Please filter the data below down to the lines holding the string "préliminaire".

Data: Begin

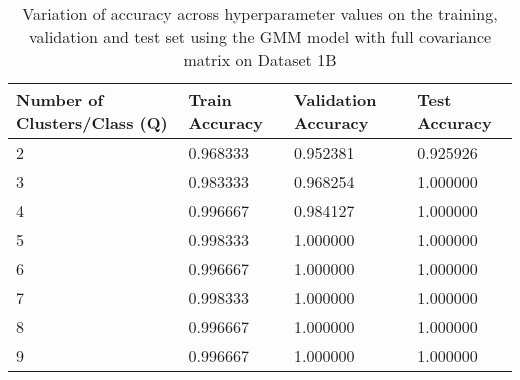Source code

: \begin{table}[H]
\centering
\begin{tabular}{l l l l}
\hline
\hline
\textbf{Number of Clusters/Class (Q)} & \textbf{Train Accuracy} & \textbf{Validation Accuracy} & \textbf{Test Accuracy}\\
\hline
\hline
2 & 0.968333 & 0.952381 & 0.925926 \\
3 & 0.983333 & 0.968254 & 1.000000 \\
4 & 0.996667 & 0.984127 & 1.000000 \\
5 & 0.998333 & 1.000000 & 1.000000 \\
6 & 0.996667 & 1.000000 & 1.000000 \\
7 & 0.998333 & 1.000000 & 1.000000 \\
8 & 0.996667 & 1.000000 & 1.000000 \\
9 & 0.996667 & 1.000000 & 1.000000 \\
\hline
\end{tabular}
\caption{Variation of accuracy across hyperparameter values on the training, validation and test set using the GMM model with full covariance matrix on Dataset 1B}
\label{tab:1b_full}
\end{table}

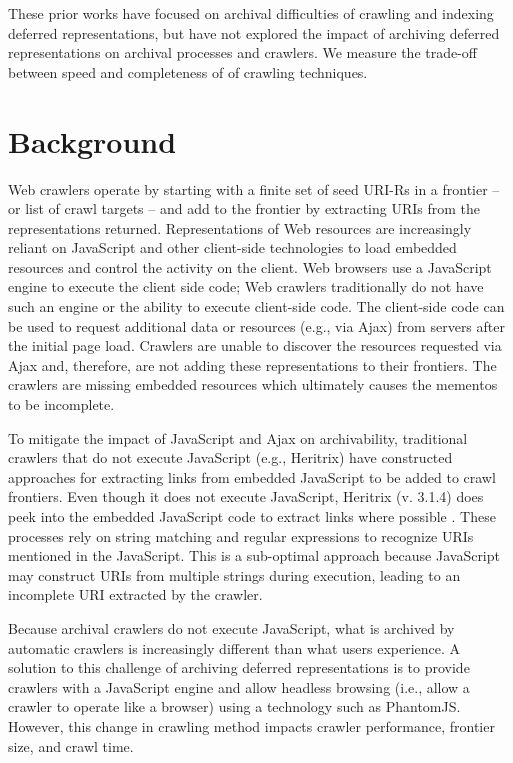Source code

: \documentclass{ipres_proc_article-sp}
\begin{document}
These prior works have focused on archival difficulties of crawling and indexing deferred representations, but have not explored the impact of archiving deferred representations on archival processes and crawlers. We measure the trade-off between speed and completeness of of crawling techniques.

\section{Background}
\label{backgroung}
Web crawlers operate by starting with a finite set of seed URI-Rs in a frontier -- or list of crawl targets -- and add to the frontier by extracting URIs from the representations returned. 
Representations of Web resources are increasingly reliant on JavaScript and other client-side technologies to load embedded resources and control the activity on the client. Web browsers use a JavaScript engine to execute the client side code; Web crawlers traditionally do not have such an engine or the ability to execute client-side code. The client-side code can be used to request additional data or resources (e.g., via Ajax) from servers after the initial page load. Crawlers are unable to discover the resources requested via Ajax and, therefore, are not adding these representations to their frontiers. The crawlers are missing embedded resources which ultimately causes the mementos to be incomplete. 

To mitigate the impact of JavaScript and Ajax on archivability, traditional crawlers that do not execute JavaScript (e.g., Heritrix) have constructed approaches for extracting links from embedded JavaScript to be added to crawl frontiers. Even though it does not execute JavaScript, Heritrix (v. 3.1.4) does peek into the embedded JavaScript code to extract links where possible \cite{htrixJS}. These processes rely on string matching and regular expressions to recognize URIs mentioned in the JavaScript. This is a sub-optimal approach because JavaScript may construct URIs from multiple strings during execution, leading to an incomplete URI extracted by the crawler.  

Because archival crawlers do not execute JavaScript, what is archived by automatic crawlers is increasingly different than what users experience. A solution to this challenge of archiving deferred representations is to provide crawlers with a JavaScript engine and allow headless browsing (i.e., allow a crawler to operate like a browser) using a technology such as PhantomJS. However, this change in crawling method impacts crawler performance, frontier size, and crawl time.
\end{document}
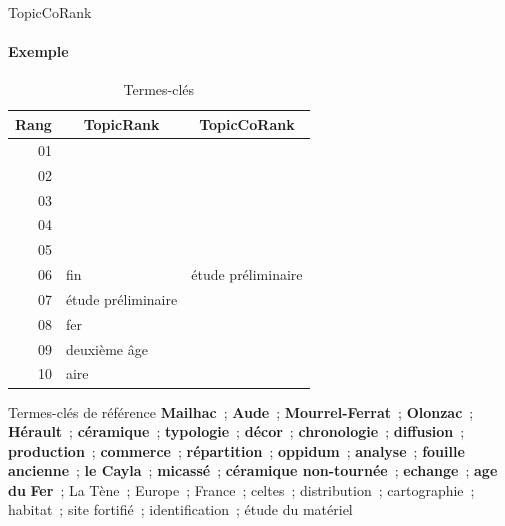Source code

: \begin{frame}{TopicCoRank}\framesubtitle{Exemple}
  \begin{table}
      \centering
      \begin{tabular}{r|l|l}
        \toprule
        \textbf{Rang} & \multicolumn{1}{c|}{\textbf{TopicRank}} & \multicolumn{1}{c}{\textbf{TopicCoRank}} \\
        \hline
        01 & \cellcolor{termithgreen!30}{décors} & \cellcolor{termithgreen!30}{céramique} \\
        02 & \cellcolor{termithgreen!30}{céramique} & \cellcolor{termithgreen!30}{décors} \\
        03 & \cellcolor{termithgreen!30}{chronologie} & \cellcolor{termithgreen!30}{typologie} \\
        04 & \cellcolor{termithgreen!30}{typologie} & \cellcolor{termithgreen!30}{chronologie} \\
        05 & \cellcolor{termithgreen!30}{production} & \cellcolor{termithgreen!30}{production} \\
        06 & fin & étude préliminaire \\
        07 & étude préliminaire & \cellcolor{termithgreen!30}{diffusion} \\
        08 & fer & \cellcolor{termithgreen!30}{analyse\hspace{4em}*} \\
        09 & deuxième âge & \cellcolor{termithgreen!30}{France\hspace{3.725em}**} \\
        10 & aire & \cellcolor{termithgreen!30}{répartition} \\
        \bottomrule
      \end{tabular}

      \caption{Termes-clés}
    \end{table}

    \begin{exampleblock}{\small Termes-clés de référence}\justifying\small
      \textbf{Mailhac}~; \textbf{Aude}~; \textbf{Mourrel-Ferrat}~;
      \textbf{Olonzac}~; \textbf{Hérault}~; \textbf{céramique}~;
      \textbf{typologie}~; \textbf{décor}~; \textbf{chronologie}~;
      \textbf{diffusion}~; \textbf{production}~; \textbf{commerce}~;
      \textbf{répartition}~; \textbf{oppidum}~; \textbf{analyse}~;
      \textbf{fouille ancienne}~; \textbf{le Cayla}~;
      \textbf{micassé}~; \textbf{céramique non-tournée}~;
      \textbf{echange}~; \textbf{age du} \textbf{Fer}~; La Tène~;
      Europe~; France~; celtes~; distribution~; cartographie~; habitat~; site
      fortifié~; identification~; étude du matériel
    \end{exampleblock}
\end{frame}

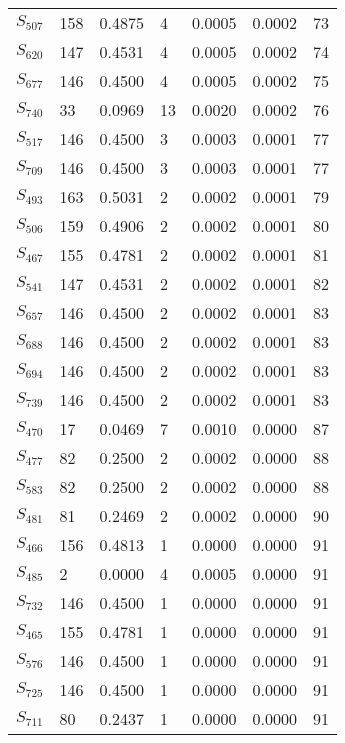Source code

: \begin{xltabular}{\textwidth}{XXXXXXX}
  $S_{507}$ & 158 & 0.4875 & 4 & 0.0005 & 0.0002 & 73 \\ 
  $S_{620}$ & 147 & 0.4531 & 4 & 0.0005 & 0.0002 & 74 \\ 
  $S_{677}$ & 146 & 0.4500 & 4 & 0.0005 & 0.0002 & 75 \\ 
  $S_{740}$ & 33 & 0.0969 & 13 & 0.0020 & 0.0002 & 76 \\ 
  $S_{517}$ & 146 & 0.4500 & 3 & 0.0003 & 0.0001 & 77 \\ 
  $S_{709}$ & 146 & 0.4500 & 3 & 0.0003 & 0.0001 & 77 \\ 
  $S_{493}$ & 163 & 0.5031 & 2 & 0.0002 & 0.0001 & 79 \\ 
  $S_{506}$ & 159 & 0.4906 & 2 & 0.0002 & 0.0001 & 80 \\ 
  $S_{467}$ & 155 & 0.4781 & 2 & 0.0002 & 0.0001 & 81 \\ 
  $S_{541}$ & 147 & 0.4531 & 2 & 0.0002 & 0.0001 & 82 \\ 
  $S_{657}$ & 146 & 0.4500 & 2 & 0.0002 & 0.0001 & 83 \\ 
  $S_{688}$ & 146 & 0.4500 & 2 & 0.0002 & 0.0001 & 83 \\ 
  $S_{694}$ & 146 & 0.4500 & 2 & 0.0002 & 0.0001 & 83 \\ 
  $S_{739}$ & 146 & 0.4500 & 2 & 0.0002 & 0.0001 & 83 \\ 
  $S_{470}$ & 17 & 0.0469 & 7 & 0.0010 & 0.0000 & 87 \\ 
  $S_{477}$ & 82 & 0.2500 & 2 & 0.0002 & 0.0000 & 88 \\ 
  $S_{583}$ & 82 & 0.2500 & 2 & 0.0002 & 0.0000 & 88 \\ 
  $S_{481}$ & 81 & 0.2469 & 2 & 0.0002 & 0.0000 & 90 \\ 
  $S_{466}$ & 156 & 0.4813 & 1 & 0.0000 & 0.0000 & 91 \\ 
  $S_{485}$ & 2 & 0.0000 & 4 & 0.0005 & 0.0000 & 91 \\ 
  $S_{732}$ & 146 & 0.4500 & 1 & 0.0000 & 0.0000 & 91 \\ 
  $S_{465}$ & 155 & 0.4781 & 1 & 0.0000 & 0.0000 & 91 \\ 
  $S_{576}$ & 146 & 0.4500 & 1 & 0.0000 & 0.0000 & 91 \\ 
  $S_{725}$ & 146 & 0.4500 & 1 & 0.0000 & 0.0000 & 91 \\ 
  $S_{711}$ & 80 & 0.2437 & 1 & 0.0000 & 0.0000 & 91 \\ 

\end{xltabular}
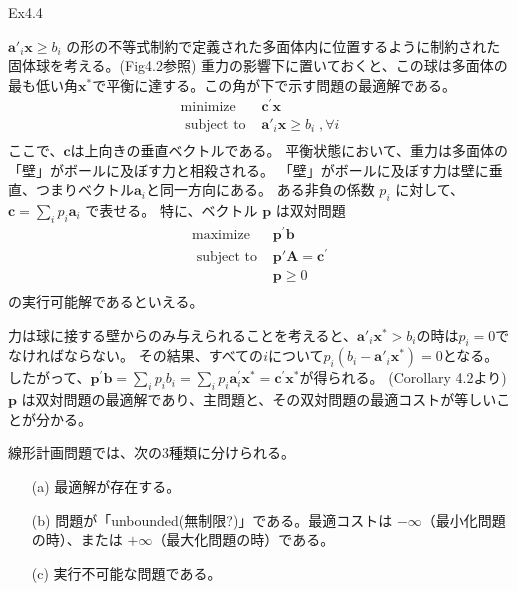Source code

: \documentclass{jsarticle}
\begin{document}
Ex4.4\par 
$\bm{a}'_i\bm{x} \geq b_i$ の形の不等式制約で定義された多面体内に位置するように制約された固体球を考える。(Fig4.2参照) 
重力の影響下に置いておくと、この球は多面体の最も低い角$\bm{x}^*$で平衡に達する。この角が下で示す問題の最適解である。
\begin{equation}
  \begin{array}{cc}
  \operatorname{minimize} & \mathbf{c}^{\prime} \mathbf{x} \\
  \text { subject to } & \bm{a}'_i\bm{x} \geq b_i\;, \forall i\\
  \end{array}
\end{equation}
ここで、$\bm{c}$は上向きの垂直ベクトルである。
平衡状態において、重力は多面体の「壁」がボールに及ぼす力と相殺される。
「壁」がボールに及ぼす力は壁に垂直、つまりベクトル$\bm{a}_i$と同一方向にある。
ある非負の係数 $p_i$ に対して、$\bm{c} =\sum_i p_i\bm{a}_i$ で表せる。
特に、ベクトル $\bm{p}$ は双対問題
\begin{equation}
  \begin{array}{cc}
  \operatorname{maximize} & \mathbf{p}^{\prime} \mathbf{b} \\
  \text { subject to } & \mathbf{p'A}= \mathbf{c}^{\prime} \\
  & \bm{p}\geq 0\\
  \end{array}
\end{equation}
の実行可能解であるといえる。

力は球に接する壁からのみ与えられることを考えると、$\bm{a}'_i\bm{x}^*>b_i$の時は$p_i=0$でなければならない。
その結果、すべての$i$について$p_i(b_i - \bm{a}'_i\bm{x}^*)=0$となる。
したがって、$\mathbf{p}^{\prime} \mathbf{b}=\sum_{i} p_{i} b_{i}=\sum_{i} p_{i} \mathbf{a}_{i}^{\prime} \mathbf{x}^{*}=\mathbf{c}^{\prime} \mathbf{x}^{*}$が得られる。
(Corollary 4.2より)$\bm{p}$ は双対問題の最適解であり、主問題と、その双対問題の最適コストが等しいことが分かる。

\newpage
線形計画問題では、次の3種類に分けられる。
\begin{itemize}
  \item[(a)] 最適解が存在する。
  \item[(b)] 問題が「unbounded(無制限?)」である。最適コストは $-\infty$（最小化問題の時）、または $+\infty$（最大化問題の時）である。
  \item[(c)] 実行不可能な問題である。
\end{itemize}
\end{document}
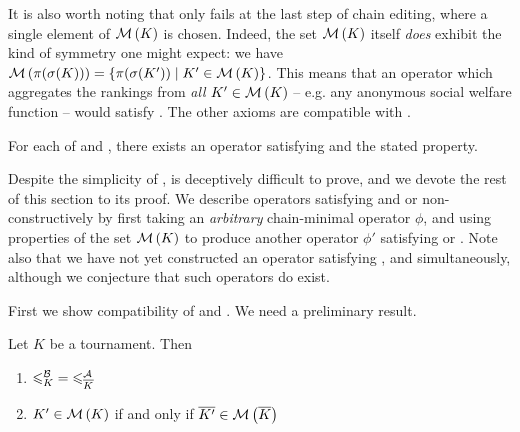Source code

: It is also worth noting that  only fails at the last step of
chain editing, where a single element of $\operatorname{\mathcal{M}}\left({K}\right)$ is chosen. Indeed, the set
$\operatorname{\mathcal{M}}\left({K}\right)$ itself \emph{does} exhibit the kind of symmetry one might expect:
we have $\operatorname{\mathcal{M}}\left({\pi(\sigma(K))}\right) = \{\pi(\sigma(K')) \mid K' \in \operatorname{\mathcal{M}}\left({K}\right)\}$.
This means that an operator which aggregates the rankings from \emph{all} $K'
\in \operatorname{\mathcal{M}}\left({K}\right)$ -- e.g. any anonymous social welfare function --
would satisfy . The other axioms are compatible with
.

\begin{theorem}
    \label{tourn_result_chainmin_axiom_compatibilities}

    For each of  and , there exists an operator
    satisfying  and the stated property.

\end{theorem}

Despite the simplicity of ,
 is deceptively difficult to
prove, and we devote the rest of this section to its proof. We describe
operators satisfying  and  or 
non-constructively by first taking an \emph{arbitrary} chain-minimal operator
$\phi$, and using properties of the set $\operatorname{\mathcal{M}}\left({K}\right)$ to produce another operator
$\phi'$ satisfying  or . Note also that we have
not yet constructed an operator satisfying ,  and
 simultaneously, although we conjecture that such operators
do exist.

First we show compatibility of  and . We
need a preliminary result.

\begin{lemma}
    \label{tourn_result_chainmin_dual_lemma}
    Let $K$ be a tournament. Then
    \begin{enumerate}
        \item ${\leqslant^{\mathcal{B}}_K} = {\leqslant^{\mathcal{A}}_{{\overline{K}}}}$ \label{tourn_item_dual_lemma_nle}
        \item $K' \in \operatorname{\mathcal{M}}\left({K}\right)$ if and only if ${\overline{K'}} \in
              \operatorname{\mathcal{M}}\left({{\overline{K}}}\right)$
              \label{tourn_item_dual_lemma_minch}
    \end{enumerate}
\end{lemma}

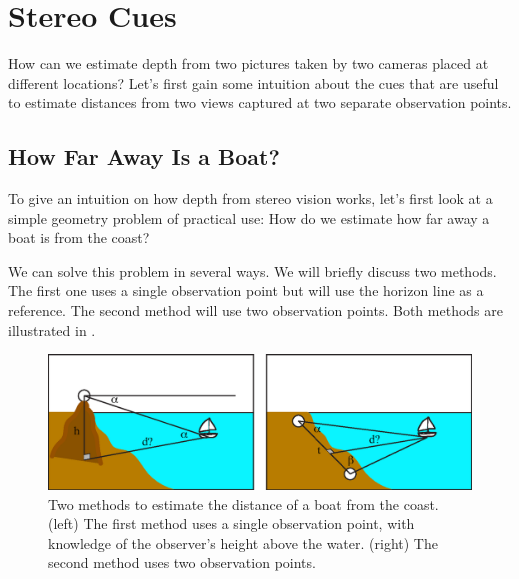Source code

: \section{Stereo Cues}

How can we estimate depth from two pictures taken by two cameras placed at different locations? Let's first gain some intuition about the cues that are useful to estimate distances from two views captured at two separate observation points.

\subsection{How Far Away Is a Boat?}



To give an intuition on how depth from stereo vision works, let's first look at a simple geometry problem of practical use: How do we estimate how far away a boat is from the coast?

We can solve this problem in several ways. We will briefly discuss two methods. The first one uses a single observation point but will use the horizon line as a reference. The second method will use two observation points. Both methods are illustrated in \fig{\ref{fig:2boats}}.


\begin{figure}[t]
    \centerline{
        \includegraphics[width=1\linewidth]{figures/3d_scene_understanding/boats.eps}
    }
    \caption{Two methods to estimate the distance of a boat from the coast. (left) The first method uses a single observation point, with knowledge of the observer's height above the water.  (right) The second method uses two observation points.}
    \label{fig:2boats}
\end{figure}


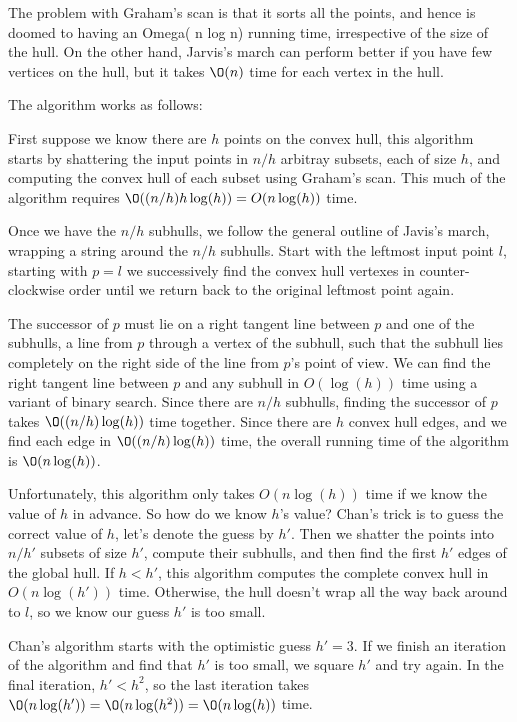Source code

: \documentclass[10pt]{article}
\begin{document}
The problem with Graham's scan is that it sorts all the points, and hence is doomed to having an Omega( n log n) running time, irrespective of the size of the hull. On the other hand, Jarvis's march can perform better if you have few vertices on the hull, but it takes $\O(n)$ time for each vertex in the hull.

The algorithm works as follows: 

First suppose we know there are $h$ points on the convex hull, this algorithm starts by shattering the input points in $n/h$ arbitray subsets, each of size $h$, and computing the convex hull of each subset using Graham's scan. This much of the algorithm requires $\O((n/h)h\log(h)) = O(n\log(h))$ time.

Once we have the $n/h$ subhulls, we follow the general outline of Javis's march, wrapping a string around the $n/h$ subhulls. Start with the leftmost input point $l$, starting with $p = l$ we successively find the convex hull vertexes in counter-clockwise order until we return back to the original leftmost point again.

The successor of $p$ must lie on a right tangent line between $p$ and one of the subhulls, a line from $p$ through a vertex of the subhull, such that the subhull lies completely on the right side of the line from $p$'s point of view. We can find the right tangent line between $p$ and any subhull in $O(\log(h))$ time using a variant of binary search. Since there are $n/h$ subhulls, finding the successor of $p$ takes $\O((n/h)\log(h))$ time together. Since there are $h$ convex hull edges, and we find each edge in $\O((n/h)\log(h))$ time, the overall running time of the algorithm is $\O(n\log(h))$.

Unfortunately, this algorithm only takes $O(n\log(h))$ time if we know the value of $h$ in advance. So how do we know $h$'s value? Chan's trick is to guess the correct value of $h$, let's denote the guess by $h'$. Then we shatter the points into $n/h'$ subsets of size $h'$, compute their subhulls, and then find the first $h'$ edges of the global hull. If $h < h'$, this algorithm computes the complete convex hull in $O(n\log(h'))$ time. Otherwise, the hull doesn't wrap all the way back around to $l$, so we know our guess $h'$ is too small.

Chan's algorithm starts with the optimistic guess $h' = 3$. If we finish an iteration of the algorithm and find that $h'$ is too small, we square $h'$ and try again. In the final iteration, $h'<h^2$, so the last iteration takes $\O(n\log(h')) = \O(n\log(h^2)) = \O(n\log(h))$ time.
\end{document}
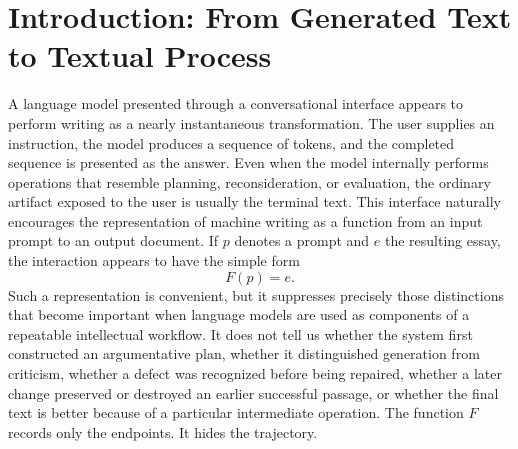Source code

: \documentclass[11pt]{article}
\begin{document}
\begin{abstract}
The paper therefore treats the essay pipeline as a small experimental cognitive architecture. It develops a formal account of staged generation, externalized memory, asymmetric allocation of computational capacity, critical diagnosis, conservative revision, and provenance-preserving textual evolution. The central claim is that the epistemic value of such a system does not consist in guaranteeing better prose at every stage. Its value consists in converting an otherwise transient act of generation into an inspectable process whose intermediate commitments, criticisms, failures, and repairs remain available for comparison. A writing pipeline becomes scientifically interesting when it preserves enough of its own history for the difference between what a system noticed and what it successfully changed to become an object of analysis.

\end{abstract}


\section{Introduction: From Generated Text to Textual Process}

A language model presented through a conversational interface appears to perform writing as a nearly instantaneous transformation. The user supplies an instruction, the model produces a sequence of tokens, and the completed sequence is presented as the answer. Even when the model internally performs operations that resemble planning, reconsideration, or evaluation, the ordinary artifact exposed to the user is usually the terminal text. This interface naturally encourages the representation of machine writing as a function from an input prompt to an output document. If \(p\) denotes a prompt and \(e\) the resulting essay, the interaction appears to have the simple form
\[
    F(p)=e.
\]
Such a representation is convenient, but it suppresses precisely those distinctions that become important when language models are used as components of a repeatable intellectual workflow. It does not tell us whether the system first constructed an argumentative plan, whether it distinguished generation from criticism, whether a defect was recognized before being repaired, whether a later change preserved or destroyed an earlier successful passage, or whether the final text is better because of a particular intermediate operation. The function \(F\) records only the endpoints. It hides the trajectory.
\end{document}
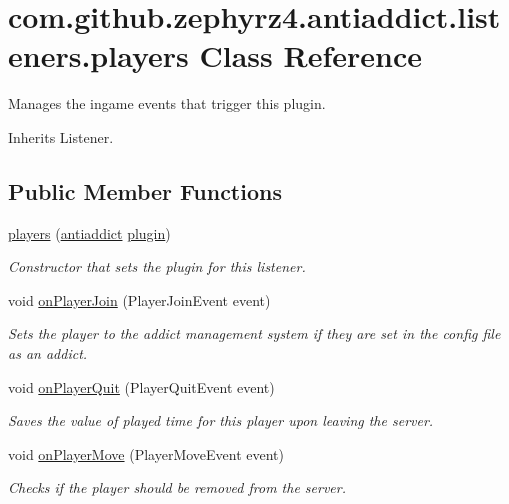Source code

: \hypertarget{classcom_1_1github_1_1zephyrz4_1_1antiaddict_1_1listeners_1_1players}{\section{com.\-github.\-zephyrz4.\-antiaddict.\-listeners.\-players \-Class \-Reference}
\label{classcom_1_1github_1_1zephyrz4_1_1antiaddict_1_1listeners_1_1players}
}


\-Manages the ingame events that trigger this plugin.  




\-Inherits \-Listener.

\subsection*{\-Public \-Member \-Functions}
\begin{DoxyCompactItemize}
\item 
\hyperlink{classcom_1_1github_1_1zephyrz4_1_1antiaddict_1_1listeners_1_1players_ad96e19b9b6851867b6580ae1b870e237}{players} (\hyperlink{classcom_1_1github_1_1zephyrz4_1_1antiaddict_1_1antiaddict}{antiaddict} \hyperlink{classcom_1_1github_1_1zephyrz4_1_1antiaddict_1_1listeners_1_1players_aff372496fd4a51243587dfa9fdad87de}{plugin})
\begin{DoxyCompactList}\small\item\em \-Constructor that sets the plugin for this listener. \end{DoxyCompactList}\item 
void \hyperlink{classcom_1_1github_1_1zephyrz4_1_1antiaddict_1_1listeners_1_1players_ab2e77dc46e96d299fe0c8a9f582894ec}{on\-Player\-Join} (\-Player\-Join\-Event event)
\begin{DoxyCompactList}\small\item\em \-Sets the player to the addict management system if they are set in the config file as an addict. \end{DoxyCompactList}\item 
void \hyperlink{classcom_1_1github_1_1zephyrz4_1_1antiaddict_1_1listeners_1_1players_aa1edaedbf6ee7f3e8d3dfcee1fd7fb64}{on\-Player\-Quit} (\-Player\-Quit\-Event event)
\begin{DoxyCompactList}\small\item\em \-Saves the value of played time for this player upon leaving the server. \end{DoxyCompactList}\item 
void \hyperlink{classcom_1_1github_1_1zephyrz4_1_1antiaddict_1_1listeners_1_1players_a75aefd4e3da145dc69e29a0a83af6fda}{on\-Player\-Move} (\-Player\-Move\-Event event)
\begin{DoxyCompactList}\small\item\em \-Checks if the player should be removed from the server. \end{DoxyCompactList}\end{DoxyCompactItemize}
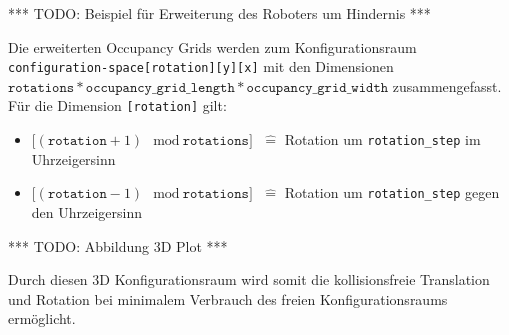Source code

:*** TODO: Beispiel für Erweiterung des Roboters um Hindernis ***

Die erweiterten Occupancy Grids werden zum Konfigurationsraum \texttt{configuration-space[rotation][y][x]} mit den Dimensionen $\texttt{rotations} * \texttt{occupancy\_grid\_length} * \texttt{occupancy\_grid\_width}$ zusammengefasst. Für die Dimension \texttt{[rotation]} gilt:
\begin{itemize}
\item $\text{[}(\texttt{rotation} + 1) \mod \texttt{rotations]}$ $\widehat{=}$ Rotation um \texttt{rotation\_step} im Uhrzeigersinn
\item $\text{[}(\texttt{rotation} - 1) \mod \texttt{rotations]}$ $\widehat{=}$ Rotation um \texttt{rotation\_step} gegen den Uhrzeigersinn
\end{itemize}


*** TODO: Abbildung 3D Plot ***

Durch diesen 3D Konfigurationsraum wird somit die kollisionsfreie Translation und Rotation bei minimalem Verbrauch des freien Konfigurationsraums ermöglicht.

Data: End

Final answer:
        06 & fin & étude préliminaire \\
        07 & étude préliminaire & \cellcolor{termithgreen!30}{diffusion} \\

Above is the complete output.